Pattern:Quilla Stole Yarn: Lace or fingering or sport weight Needles: Depends on the yarn weight you choose Sizes offered: 10″ x 70″ Yardage: ~430 yards
I used laceweight mohair and I think it looks good. I might be biased, though! The lace pattern is open enough to accommodate the mohair’s halo.
One of my test knitters made this using Knit Picks Chroma Fingering and I think the stole looks beautiful, don’t you agree? The long color changes and the lace pattern go really well together. Quilla can be knit using lace, fingering or sport weight yarn. You can try heavier weights too, but the resulting stole might not have the drape that you see in pictures.
The lace is a simple 2-row repeat stitch pattern and is ideal for newbie lace knitters. If you can do yarn-over, k2tog and slip-sts, then you can knit this one. This is great for mindless knitting and the stole will be done in no time.
Happy Knitting! Hope you enjoy knitting this as much as I did.

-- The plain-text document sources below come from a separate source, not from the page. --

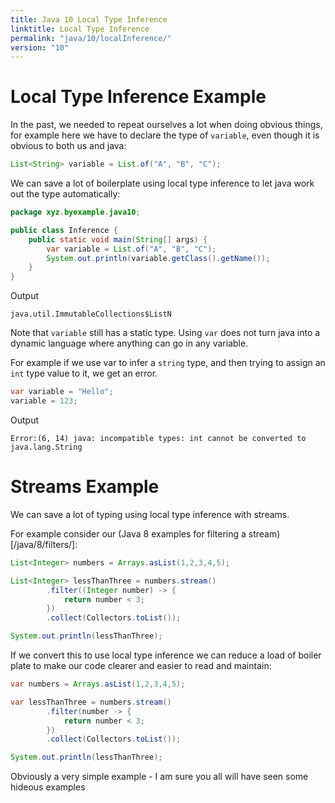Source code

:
 ```yaml
---
title: Java 10 Local Type Inference
linktitle: Local Type Inference
permalink: "java/10/localInference/"
version: "10"
---
```


# Local Type Inference Example

In the past, we needed to repeat ourselves a lot when doing obvious things, for example here we have to declare the type of `variable`, even though it is obvious to both us and java:

```java
List<String> variable = List.of("A", "B", "C");
```

We can save a lot of boilerplate using local type inference to let java work out the type automatically:

```java
package xyz.byexample.java10;

public class Inference {
    public static void main(String[] args) {
        var variable = List.of("A", "B", "C");
        System.out.println(variable.getClass().getName());
    }
}
```
Output
```
java.util.ImmutableCollections$ListN
```
 Note that `variable` still has a static type.  Using `var` does not turn java into a dynamic language where anything can go in any variable.

For example if we use var to infer a `string` type, and then trying to assign an `int` type value to it, we get an error.
 ```java
 var variable = "Hello";
 variable = 123;
```
 Output
```
Error:(6, 14) java: incompatible types: int cannot be converted to java.lang.String
```


# Streams Example

We can save a lot of typing using local type inference with streams.

For example consider our (Java 8 examples for filtering a stream)[/java/8/filters/]:

```java
List<Integer> numbers = Arrays.asList(1,2,3,4,5);

List<Integer> lessThanThree = numbers.stream()
        .filter((Integer number) -> {
            return number < 3;
        })
        .collect(Collectors.toList());

System.out.println(lessThanThree);
```

If we convert this to use local type inference we can reduce a load of boiler plate to make our code clearer and easier to read and maintain:

```java
var numbers = Arrays.asList(1,2,3,4,5);

var lessThanThree = numbers.stream()
        .filter(number -> {
            return number < 3;
        })
        .collect(Collectors.toList());

System.out.println(lessThanThree);
```
Obviously a very simple example - I am sure you all will have seen some hideous examples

Just Hatched Booties are designed to go with Just Hatched Cardigan. They both use the same stitch pattern which adds interest and texture. These booties knit up fast owing to the use of worsted weight yarn. They need so little yardage that they are ideal to use up left over yarn from other projects.

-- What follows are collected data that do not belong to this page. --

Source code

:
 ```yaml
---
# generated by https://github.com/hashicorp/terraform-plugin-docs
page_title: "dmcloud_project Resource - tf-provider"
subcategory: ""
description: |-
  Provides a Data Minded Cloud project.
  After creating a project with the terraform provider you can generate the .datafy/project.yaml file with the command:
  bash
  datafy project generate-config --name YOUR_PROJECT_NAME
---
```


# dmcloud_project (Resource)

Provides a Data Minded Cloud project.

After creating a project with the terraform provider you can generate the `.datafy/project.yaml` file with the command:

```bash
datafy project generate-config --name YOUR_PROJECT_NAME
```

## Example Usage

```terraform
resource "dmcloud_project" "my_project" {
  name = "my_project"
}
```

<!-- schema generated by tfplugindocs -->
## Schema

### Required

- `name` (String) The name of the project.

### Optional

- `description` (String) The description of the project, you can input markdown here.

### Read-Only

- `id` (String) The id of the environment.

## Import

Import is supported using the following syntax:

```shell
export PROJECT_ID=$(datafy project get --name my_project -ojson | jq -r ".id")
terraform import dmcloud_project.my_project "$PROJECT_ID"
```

Pattern: Just Hatched Booties Needles: US 9 (5.5 mm) Yarn: Any Worsted Weight Yarn Sizes offered: Newborn, 3 months, 6 months Yardage: 60 – 90 yards
When I knit up a baby cardigan, I am usually left with some yarn from the skein which I use to knit up these booties. Hope you all enjoy knitting this one as much as I did.
Aviva, Hebrew word for springtime, is a lacy spring cardigan. The elegant lacy body is accentuated by German rib collars and hems. Aran weight yarn combined with a simple 2-row repeat of lace pattern makes this cardigan a quick knit.

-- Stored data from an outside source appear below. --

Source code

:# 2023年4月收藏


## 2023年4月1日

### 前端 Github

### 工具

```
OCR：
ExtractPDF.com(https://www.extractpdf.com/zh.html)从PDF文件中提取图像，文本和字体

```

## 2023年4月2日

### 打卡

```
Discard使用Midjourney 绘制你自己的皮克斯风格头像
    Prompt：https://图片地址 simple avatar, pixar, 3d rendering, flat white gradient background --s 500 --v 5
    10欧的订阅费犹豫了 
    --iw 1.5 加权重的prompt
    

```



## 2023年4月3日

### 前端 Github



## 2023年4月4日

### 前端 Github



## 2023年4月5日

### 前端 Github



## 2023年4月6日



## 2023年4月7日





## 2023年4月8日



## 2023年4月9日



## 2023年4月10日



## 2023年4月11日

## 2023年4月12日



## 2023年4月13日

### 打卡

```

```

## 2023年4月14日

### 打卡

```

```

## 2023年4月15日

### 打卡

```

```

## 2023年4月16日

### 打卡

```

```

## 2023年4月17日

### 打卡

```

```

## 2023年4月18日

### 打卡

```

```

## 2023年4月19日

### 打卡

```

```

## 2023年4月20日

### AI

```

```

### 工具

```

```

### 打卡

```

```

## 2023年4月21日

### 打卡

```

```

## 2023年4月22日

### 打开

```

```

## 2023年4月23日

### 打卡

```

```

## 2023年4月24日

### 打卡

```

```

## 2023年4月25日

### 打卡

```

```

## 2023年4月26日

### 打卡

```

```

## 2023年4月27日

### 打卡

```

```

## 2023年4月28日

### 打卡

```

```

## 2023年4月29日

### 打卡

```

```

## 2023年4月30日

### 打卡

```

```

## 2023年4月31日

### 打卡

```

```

Aviva has a very different construction. The back is knitted up and the neck stitches are bound off. The two fronts are knitted separately and then seamed to the back. Collar is knit by picking up stitches along the fronts and the neck.
This was the first time I used a model for a photoshoot and had a great experience. Shristi, a friend and a budding model, graciously accepted to model for my cardigan. The photographer is Ajo who is again a friend and an upcoming photographer. The combination was perfect: designer, model and photographer – all amateurs and trying to establish in their respective worlds.
Double knitting has been on my to-do list since ages. The fact that it produces reversible fabric with reversed colors on either side intrigued me. I knew how it works theoretically, but wanted to try my hands at it. I finished working on Annis and wanted something quick and easy as a filler, so I decided to knit this pretty hotpad.
I had some NaturallyCaron’s Country yarn in two shades of brown, which was perfect for this coffee hotpad. I looked at videos explaining how to cast on with two colors alternately. After going cross-eyed watching those videos, I decided to cast on with two strands held together. Clever, eh? On the next row, I treated each strand as a separate stitch, so I had the required stitch count for both colors.
It took me some time to get used to holding a strand in both the hands, but once I got the hang of it, it was a smooth sail. Working the chart was very addictive. After completing one row, I would be so eager to work on the next row and the just-one-more-row syndrome made this hotpad a very quick knit. Before I knew it, I was casting it off. To match the cast on edge, I cast off treating two strands as one stitch and knitting with both strands together. The small loop is an i-cord knit using two strands held together and attached to the hotpad later on.
The yarn is splitty and was a pain to work with. It was a wrong choice for the hotpad, I wish I had used some sturdy cotton instead. Well, lesson learnt.